Mercedes stepped into my room. This had been my room since childhood, while hers was just across the wall. She didn’t knock and she didn’t even ask to come in from outside the door. She just barged in there like she had the right to speak to me and invade my privacy. “Get out!” I yelled. “I’m still angry at you.”
“What for?” she asked breezily, easing the door closed behind her with a soft click. “I didn’t do anything to you.” Mercedes tried to look innocent, but she knew she was guilty. She knew it. She. Knew. It.
She knew.
She knew.
She knew.
“You did. You got Infected. You hurt Mother. You took Saul and I saw you bite him. I love him!”
Mercedes smoothed her dress over her stomach and sighed sadly. “I didn’t hurt Mother and I’m not Infected.
You
are. That’s why you’re locked up in this place, that’s why they’re all afraid of you, and that’s why they sent the mosquitoes. They’ll eat your blood and rid you of this affliction. Don’t you hear them buzzing?” Mercedes smiled. “They’re coming now.”

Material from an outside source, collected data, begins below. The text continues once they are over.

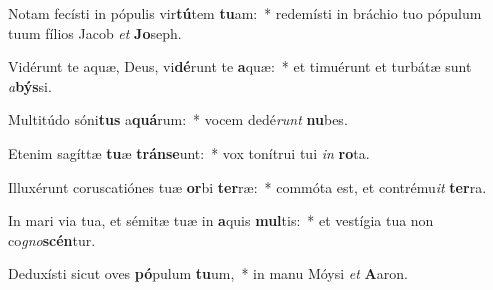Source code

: \item Notam fecísti in pópulis vir\textbf{tú}tem \textbf{tu}am:~* redemísti in bráchio tuo pópulum tuum fílios Jacob \textit{et} \textbf{Jo}seph.
\item Vidérunt te aquæ, Deus, vi\textbf{dé}runt te \textbf{a}quæ:~* et timuérunt et turbátæ sunt \textit{a}\textbf{býs}si.
\item Multitúdo sóni\textbf{tus} a\textbf{quá}rum:~* vocem dedé\textit{runt} \textbf{nu}bes.
\item Etenim sagíttæ \textbf{tu}æ \textbf{tráns}\textbf{e}unt:~* vox tonítrui tui \textit{in} \textbf{ro}ta.
\item Illuxérunt coruscatiónes tuæ \textbf{or}bi \textbf{ter}ræ:~* commóta est, et contrému\textit{it} \textbf{ter}ra.
\item In mari via tua, et sémitæ tuæ in \textbf{a}quis \textbf{mul}tis:~* et vestígia tua non co\textit{gno}\textbf{scén}tur.
\item Deduxísti sicut oves \textbf{pó}pulum \textbf{tu}um,~* in manu Móysi \textit{et} \textbf{A}aron.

A high-pitched squeal sounded near my ear and I swatted clumsily at the air. More buzzing. More tiny shadows. She was right. Mosquitoes, first a few, then an entire army of them, flew into my room from the open window. I leapt from the bed, trying to get to the window to close it. It was open, just a few inches, but enough to let them in.
Pushing harder and harder, gritting my teeth, I tried to close the window. Finally the wooden frame gave way, but I’d pushed too hard and it slammed shut with a bang. The glass pane fractured, splintering slowly up the middle with the tiniest pinging sound at each start and stop. A thousand tiny buzzing sounds swirled around me and I realized the mosquitoes were pushing on the outside of the glass. They saw the weakness in the barrier separating us and were using it to their advantage. Acting as one, they landed on the pane and pushed the glass in until it shattered, spraying me with shards and splinters.
Tiny cuts spread across my skin until I looked as though I was made of lava, like something primordial and deadly. But I knew their plan. The blood was what they wanted, and the splintered glass brought it to the surface for them. They were coming for my blood, my life.
The bugs swirled through the air and came for me; a black, seething mass. I ran, slicing the tender soles of my feet on the discarded glass shards and shredding them into slivers of flesh and sinew. With one last cry, I lunged and finally reached my bed. I covered myself with the blankets but the mosquitoes were too strong. They tore the fabric from me, landing on me and drawing from my skin. Mercedes’ laughter echoed through the room as I fell to the floor and they fed from every exposed piece of flesh.
They fed.
I fell.
I died.
Mercedes laughed.
Mercedes killed.
Mercedes ruined.
A lifetime later, strong hands lifted me from the floor. Had the mosquitoes cleansed my blood? Did they really take the Infection from me? Was I really a rotter or was my sister, whom I’d loved so much, a liar?
My eyelids were heavy, filled with dead mosquitoes and tainted blood. My ears were filled with the same. “This is only temporary, Porschia,” a voice called out.
What was only temporary? Death? Life? Infection? Cleansing?
“Porschia?” Ford asked tentatively. I blinked my eyes open and saw my brother peering cautiously at me from between two metal bars. The cell. I was back in Roman’s basement.
“Why am I here?” I rasped. “What did I do?”
He shook his head. “You didn’t do anything, Porsch. This is just a precaution. I have to stay with you for a little while today.” The tiny window let sunlight spill into the room, just enough to illuminate my baby brother’s concerned face.